I was in the middle of writing a homeschool high school essay called “Why I Believe What I Believe,” and one of my points was that the Bible was inspired. I wrote down something like this: “Written over ____ years by ___ authors in different countries and in several languages, the Bible amazingly has no contradictions.” Then, I grabbed our family encyclopedia to check exactly how many years and how many authors. True horror suddenly gripped me as I saw words on the page like “disputed author,” “written in the second century,” and “not settled until the fourth century …” My vision blurred; I slammed the encyclopedia shut.  Eventually, I calmed down enough to continue writing, having mentally explained away the data as yet one more humanistic attack on God’s obvious truth. But I never managed to feel really confident in my finished essay.

2. Ed Cyzewski highlights a little-discussed, but very real gap between seminary-educated clergy and the laypeople in their congregations. In seminary, he writes:

Instead of finding all of the answers, seminary revealed all of the dirty little secrets that pastors aren’t allowed to talk about because they’d lose their jobs if they brought any of it up with their congregations.

I confronted controversial topics like biblical authority, inerrancy, the problem of evil, the character of God, how salvation works, the historic views of hell, women in ministry, where we got the Bible from, and the list goes on. …

3. Peggy Fletcher Stack of the Salt Lake Tribune reports how “Mormons confront ‘epidemic’ of online misinformation“:

A Mormon student surfs the Internet for a school assignment and discovers that Mormon founder Joseph Smith had multiple wives, even marrying a 14-year-old.

A returned Mormon missionary, preparing a Sunday school lesson, comes across a website alleging that the Book of Mormon was plagiarized from a novel.

Surprised by what they find so easily online, more and more Mormons are encountering crises of faith. Some even leave the fold and, feeling betrayed, join the ranks of Mormon opponents.

It’s a growing problem, acknowledges Marlin Jensen, the outgoing historian for the Church of Jesus Christ of Latter-day Saints, and it’s one Mormon leaders are working to confront.

… For those who discover unwelcome information about the church’s history online, [LDS scholar Richard] Bushman said, “the whole picture changes in a flash.” The best way to prevent this from happening, Bushman said, is to give Mormons “the whole story from the beginning.”

“If the disruptive facts are worked into the history Latter-day Saints learn as they grow up, they won’t be turned upside down when they come across something negative.”

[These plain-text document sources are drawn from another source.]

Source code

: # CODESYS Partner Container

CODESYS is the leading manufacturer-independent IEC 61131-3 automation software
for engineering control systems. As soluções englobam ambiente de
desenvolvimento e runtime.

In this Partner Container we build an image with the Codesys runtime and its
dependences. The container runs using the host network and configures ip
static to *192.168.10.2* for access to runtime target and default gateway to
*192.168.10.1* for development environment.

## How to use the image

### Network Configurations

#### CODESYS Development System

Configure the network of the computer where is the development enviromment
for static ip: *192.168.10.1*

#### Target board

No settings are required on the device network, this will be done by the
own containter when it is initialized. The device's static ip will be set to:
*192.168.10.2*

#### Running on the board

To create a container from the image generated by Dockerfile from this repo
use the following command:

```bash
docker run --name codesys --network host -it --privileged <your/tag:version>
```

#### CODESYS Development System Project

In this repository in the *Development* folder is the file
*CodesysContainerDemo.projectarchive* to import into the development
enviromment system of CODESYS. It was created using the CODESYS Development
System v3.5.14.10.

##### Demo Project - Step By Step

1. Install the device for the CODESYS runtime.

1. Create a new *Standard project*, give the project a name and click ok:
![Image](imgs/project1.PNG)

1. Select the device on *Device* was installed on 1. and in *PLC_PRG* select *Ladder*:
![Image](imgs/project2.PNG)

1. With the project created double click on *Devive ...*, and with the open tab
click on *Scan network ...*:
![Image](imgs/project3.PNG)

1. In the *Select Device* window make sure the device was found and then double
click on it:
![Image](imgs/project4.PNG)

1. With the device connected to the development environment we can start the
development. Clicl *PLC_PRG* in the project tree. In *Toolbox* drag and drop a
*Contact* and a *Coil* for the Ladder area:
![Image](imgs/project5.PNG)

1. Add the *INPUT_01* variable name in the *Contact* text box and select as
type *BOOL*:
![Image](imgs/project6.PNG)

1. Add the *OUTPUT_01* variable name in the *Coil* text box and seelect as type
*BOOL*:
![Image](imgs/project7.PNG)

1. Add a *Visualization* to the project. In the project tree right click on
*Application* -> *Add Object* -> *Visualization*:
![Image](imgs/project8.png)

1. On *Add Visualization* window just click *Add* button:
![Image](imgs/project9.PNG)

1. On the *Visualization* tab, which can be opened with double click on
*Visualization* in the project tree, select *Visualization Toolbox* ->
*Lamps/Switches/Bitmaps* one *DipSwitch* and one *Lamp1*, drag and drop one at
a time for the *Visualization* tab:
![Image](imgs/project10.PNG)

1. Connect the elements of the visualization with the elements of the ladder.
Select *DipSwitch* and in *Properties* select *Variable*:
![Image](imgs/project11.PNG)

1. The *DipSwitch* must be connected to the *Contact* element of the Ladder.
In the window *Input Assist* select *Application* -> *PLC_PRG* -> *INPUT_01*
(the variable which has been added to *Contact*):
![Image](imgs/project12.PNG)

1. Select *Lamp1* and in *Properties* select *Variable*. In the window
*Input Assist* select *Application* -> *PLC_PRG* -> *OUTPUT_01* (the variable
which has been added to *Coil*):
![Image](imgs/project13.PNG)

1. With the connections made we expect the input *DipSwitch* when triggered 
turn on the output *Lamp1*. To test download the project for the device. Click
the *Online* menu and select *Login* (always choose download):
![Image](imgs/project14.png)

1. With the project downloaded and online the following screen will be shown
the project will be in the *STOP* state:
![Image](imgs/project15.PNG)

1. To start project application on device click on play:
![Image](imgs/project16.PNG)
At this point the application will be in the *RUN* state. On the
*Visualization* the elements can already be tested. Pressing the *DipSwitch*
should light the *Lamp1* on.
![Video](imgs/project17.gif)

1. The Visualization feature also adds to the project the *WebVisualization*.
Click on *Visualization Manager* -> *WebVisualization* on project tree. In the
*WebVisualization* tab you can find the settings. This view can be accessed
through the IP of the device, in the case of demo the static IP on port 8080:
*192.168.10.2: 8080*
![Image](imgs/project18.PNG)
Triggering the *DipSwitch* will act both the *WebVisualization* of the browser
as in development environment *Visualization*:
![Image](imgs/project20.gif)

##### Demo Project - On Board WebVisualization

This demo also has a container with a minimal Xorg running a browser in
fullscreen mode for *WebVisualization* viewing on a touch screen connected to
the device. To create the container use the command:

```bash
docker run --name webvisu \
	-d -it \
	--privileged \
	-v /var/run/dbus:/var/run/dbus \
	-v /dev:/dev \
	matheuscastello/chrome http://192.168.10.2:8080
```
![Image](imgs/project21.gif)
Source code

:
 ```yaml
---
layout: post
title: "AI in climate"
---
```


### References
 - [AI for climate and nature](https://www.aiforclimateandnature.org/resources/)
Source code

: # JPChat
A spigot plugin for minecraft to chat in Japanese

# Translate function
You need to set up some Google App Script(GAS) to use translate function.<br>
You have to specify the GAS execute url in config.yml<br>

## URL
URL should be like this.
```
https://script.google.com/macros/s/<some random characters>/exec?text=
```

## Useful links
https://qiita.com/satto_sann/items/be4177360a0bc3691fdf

4. J.R. Daniel Kirk writes about the “irreducible theological diversity” of the four New Testament Gospels. To pastors, he says:

If you don’t give your people a category for this kind of diverse Bible being the word of God, then you will create a false sense of connection between a supposedly uniform, univocal Bible and the Christian faith as such. So what happens when they go off to college and take a Bible class at State University? What happens when they get bored one Saturday and map out (or try, anyway) the last week of Jesus’ life in each of the four Gospels?

Uh oh.

That’s when they discover that the Bible isn’t what you led them to believe. And if that imagined Bible is necessary for believing what God has to say about Jesus and the Christian faith in general, then the latter are apt to crumble as well.

5. Thousands traveled to Maiden, N.C., on Sunday to protest preacher who called for concentration camps:

Thousands of people traveled Sunday to the Catawba County Justice Center for a chance to share their feelings about the controversial comments of Charles Worley. During a May sermon, the Maiden pastor told his congregation he advocated confining gay people inside an electrified fence.

… People traveled to the protest from many North Carolina cities, including Asheville, Gastonia and Greensboro. The protest also drew travelers from across state lines.